=== Aim of the exercise ===
Copy each line from the records below in which the word "Osamu" is found.
--- START ---
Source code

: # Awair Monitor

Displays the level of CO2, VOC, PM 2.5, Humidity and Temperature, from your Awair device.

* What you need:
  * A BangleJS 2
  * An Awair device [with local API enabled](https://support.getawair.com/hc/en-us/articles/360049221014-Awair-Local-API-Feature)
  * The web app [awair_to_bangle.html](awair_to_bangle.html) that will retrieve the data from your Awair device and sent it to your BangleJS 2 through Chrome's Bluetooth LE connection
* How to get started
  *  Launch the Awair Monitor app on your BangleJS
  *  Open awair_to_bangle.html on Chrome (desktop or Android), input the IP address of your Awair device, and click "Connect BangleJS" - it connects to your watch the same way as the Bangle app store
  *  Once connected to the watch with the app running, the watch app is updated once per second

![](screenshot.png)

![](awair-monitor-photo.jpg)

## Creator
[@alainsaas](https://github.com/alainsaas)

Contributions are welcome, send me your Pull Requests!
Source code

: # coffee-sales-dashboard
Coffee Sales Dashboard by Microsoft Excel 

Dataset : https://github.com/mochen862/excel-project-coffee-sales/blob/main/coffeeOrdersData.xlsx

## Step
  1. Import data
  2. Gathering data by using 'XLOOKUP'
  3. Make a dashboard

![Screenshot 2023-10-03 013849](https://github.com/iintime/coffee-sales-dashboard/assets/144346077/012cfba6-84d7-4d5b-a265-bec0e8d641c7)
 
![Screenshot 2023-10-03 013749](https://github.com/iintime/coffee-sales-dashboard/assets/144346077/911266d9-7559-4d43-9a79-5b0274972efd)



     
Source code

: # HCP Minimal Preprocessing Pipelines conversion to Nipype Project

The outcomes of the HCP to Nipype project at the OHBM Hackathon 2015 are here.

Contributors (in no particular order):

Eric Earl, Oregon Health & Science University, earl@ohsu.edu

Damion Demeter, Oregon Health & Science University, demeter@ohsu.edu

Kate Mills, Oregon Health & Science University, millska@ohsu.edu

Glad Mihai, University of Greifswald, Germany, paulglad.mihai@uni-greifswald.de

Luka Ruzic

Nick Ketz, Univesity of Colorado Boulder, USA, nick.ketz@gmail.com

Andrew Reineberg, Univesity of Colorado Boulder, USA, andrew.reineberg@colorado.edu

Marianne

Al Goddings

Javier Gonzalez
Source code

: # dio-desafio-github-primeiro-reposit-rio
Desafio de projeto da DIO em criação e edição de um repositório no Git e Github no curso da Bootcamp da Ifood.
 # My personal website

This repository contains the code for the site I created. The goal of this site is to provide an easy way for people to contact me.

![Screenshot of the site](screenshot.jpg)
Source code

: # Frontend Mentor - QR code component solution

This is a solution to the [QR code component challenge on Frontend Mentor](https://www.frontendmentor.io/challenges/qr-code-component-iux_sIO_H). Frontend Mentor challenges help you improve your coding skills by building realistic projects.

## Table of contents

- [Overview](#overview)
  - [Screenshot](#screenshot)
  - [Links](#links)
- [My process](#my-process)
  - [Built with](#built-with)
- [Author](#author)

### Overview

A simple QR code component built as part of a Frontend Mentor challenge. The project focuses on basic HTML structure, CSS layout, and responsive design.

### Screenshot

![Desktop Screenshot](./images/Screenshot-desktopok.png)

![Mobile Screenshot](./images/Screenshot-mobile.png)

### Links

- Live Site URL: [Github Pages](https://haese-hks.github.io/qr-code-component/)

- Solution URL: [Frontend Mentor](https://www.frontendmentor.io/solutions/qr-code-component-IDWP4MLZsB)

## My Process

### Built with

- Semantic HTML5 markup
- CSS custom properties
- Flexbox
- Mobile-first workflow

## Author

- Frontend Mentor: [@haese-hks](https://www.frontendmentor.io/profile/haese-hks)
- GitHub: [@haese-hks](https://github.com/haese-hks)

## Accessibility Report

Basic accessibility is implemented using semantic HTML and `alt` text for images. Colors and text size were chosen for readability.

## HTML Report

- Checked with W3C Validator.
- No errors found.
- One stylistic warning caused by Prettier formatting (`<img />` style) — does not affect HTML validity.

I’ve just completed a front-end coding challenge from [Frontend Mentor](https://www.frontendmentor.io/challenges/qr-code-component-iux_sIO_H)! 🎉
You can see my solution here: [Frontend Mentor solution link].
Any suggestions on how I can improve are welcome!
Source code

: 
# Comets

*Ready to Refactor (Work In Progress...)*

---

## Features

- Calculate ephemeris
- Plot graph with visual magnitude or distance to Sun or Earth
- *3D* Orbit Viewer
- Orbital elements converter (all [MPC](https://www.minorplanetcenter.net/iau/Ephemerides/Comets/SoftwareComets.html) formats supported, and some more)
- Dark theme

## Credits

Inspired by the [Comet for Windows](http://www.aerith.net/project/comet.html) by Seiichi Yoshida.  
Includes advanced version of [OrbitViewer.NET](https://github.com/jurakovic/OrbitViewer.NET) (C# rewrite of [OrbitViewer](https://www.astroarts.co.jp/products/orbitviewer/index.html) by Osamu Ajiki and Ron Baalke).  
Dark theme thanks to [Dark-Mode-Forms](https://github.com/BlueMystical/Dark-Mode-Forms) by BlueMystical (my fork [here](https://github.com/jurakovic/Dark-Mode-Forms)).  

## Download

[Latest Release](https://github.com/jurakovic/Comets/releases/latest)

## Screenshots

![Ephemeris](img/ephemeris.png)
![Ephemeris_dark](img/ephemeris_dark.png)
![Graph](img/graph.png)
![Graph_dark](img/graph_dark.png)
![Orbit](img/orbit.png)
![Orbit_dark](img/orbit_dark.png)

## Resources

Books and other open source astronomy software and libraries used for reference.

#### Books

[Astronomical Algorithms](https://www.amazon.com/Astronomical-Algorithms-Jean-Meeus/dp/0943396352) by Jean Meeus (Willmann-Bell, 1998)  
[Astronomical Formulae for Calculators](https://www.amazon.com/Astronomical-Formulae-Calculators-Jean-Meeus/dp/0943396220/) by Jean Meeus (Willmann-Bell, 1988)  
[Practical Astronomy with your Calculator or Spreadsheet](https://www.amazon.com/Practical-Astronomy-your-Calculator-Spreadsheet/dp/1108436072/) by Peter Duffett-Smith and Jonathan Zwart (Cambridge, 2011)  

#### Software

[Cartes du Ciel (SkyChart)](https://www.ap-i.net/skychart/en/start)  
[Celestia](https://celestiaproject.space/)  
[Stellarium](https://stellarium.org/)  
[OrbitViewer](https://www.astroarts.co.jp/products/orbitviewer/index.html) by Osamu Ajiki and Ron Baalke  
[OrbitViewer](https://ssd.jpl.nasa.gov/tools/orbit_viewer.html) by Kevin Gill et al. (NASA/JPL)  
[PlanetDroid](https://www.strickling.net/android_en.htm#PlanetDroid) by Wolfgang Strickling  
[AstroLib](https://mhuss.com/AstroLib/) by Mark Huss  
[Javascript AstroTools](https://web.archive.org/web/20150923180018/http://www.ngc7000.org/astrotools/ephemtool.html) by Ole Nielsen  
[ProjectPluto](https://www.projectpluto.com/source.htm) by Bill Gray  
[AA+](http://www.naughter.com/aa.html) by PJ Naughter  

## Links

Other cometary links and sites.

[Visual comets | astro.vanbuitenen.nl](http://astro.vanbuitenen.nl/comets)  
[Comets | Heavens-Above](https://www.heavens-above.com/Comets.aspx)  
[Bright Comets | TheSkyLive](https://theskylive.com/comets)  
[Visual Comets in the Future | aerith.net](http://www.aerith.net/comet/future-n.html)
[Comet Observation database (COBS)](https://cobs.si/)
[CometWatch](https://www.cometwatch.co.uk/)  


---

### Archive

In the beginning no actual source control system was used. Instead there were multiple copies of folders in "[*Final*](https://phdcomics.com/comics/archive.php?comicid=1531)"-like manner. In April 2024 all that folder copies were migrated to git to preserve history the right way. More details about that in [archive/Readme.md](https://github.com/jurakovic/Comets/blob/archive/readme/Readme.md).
--- END ---
=== Reply ===
Includes advanced version of [OrbitViewer.NET](https://github.com/jurakovic/OrbitViewer.NET) (C# rewrite of [OrbitViewer](https://www.astroarts.co.jp/products/orbitviewer/index.html) by Osamu Ajiki and Ron Baalke).  
[OrbitViewer](https://www.astroarts.co.jp/products/orbitviewer/index.html) by Osamu Ajiki and Ron Baalke  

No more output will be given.